A public meeting on the Alternative Vote referendum will be held in Lancaster on Wednesday to discuss the future of Britian’s voting system.
On 5th May, UK voters will be given the chance to decide whether the current first-past-the-post electoral system should be replaced by an Alternative Vote system.
This will be the first UK-wide referendum for 36 years – the last was held in 1975, on whether the UK should stay in the EEC, the forerunner of the European Union.
But what is AV? How does it work? Is it better or worse than First Past the Post? And why is AV the only alternative on offer in the referendum?
These questions will be addressed at a public meeting to be held at St Thomas’s Church, Marton Street, Lancaster, from 7 – 9.00pm on Wednesday 6th April.
Speakers will include representatives from the main local political parties: Conservative (Eric Ollerenshaw MP), Liberal Democrat (Lancaster Council leader Stuart Langhorn), the Green Party (Councillor Jon Barry) and Labour (Kris Brown, candidate for Park Ward, Sefton).
The meeting will be chaired by Dr Neil Foxlee, a local resident and Lecturer in Rhetoric at the University of Central Lancashire in Preston.
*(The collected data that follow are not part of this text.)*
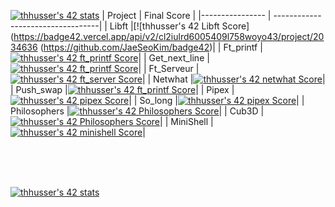 [![thhusser's 42 stats](https://badge42.vercel.app/api/v2/cl2iulrd6005409l758woyo43/stats?cursusId=21&coalitionId=45)](https://github.com/JaeSeoKim/badge42)
| Project         | Final Score                       |
|---------------- | ----------------------------------|
| Libft           |[![thhusser's 42 Libft Score](https://badge42.vercel.app/api/v2/cl2iulrd6005409l758woyo43/project/2034636 (https://github.com/JaeSeoKim/badge42)|
| Ft_printf       |[![thhusser's 42 ft_printf Score](https://badge42.vercel.app/api/v2/cl2iulrd6005409l758woyo43/project/2045651)](https://github.com/JaeSeoKim/badge42)|
| Get_next_line   |[![thhusser's 42 ft_printf Score](https://badge42.vercel.app/api/v2/cl2iulrd6005409l758woyo43/project/2045651)](https://github.com/JaeSeoKim/badge42)|
| Ft_Serveur      |[![thhusser's 42 ft_server Score](https://badge42.vercel.app/api/v2/cl2iulrd6005409l758woyo43/project/2057875)](https://github.com/JaeSeoKim/badge42)|
| Netwhat         |[![thhusser's 42 netwhat Score](https://badge42.vercel.app/api/v2/cl2iulrd6005409l758woyo43/project/2045407)](https://github.com/JaeSeoKim/badge42)|
| Push_swap       |[![thhusser's 42 ft_printf Score](https://badge42.vercel.app/api/v2/cl2iulrd6005409l758woyo43/project/2045651)](https://github.com/JaeSeoKim/badge42)|
| Pipex           |[![thhusser's 42 pipex Score](https://badge42.vercel.app/api/v2/cl2iulrd6005409l758woyo43/project/2344150)](https://github.com/JaeSeoKim/badge42)|
| So_long         |[![thhusser's 42 pipex Score](https://badge42.vercel.app/api/v2/cl2iulrd6005409l758woyo43/project/2344150)](https://github.com/JaeSeoKim/badge42)|
| Philosophers    |[![thhusser's 42 Philosophers Score](https://badge42.vercel.app/api/v2/cl2iulrd6005409l758woyo43/project/2362205)](https://github.com/JaeSeoKim/badge42)|
| Cub3D           |[![thhusser's 42 Philosophers Score](https://badge42.vercel.app/api/v2/cl2iulrd6005409l758woyo43/project/2362205)](https://github.com/JaeSeoKim/badge42)|
| MiniShell       |[![thhusser's 42 minishell Score](https://badge42.vercel.app/api/v2/cl2iulrd6005409l758woyo43/project/2451051)](https://github.com/JaeSeoKim/badge42)|

</br>
</br>
</br>

[![thhusser's 42 stats](https://badge42.vercel.app/api/v2/cl2iulrd6005409l758woyo43/stats?cursusId=9&coalitionId=piscine)](https://github.com/JaeSeoKim/badge42)

<!-- Barre de progressiosn 
![Image in progress](https://progress-bar.dev/99/)| -->
<!--
### Hi there 👋
**thibaut1304/thibaut1304** is a ✨ _special_ ✨ repository because its `README.md` (this file) appears on your GitHub profile.

Here are some ideas to get you started:

- 🔭 I’m currently working on ...
- 🌱 I’m currently learning ...
- 👯 I’m looking to collaborate on ...
- 🤔 I’m looking for help with ...
- 💬 Ask me about ...
- 📫 How to reach me: ...
- 😄 Pronouns: ...
- ⚡ Fun fact: ...
-->
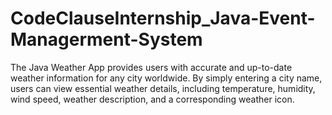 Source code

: # CodeClauseInternship_Java-Event-Managerment-System
The Java Weather App provides users with accurate and up-to-date weather information for any city worldwide. By simply entering a city name, users can view essential weather details, including temperature, humidity, wind speed, weather description, and a corresponding weather icon.
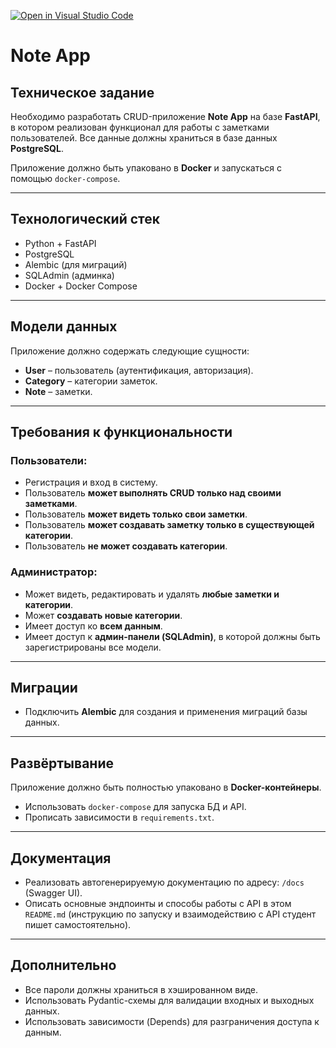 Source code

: [![Open in Visual Studio Code](https://classroom.github.com/assets/open-in-vscode-2e0aaae1b6195c2367325f4f02e2d04e9abb55f0b24a779b69b11b9e10269abc.svg)](https://classroom.github.com/online_ide?assignment_repo_id=20046107&assignment_repo_type=AssignmentRepo)
# Note App

## Техническое задание

Необходимо разработать CRUD-приложение **Note App** на базе **FastAPI**, в котором реализован функционал для работы с заметками пользователей. Все данные должны храниться в базе данных **PostgreSQL**. 

Приложение должно быть упаковано в **Docker** и запускаться с помощью `docker-compose`.

---

## Технологический стек

- Python + FastAPI
- PostgreSQL
- Alembic (для миграций)
- SQLAdmin (админка)
- Docker + Docker Compose

---

## Модели данных

Приложение должно содержать следующие сущности:

- **User** – пользователь (аутентификация, авторизация).
- **Category** – категории заметок.
- **Note** – заметки.

---

## Требования к функциональности

### Пользователи:
- Регистрация и вход в систему.
- Пользователь **может выполнять CRUD только над своими заметками**.
- Пользователь **может видеть только свои заметки**.
- Пользователь **может создавать заметку только в существующей категории**.
- Пользователь **не может создавать категории**.

### Администратор:
- Может видеть, редактировать и удалять **любые заметки и категории**.
- Может **создавать новые категории**.
- Имеет доступ ко **всем данным**.
- Имеет доступ к **админ-панели (SQLAdmin)**, в которой должны быть зарегистрированы все модели.

---

## Миграции

- Подключить **Alembic** для создания и применения миграций базы данных.

---

## Развёртывание

Приложение должно быть полностью упаковано в **Docker-контейнеры**.
- Использовать `docker-compose` для запуска БД и API.
- Прописать зависимости в `requirements.txt`.

---

## Документация

- Реализовать автогенерируемую документацию по адресу: `/docs` (Swagger UI).
- Описать основные эндпоинты и способы работы с API в этом `README.md` (инструкцию по запуску и взаимодействию с API студент пишет самостоятельно).

---

## Дополнительно

- Все пароли должны храниться в хэшированном виде.
- Использовать Pydantic-схемы для валидации входных и выходных данных.
- Использовать зависимости (Depends) для разграничения доступа к данным.

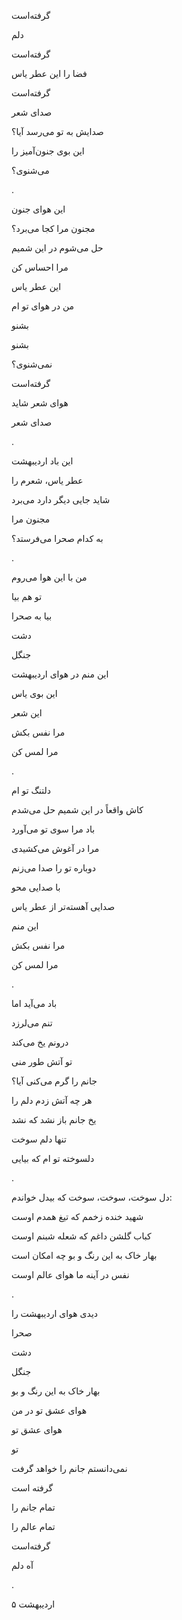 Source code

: <!--
.. title: هوای اردیبهشت
.. slug: havaye-ordibehesht
.. date: 2023-04-30 16:18:32 UTC
.. tags: سپید
.. category: 
.. link: 
.. description: 
.. type: text
-->

گرفته‌است

دلم

گرفته‌است

فضا را این عطر یاس

گرفته‌است

صدای شعر

صدایش به تو می‌رسد آیا؟

این بوی جنون‌آمیز را

می‌شنوی؟

.



این هوای جنون

مجنون مرا کجا می‌برد؟

حل می‌شوم در این شمیم

مرا احساس کن

این عطر یاس

من در هوای تو ام

بشنو

بشنو

نمی‌شنوی؟

گرفته‌است

هوای شعر شاید

صدای شعر

.


این باد اردیبهشت 

عطر یاس، شعرم را

شاید جایی دیگر دارد می‌برد 

مجنون مرا

به کدام صحرا می‌فرستد؟

.



من با این هوا می‌روم 

تو هم بیا

بیا به صحرا

دشت

جنگل

این منم در هوای اردیبهشت

این بوی یاس

این شعر

مرا نفس بکش

مرا لمس کن

.



دلتنگ تو ام

کاش واقعاً در این شمیم حل می‌شدم

باد مرا سوی تو می‌آورد

مرا در آغوش می‌کشیدی

دوباره تو را صدا می‌زنم

با صدایی محو

صدایی آهسته‌تر از عطر یاس

این منم

مرا نفس بکش

 مرا لمس کن 
 
 .
 

باد می‌آید اما

تنم می‌لرزد

درونم یخ می‌کند

تو آتش طور منی

جانم را گرم می‌کنی آیا؟

هر چه آتش زدم دلم را

یخ جانم باز نشد که نشد

تنها دلم سوخت

دلسوخته تو ام که بیایی 

.


دل سوخت، سوخت، سوخت که بیدل خواندم:


شهید خنده زخمم که تیغ همدم اوست

کباب گلشن داغم که شعله شبنم‌ اوست 


بهار خاک به این رنگ و بو چه امکان است

نفس در آینه ما هوای عالم اوست


.


دیدی هوای اردیبهشت را

صحرا

دشت

جنگل


بهار خاک به این رنگ و بو

هوای عشق تو در من

هوای عشق تو

تو

نمی‌دانستم جانم را خواهد گرفت

گرفته است

تمام جانم را

تمام عالم را

گرفته‌است

آه دلم


.


۵ اردیبهشت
“The referendum on the Alternative Vote gives us what may be a once-in-a-lifetime chance to choose whether to change or keep the UK’s electoral system”, said Dr Foxlee.
“It’s hugely important for our democracy that the issue should be properly debated at the local as well as the national level. That’s why I’ve organized the meeting, which I hope will be well attended.”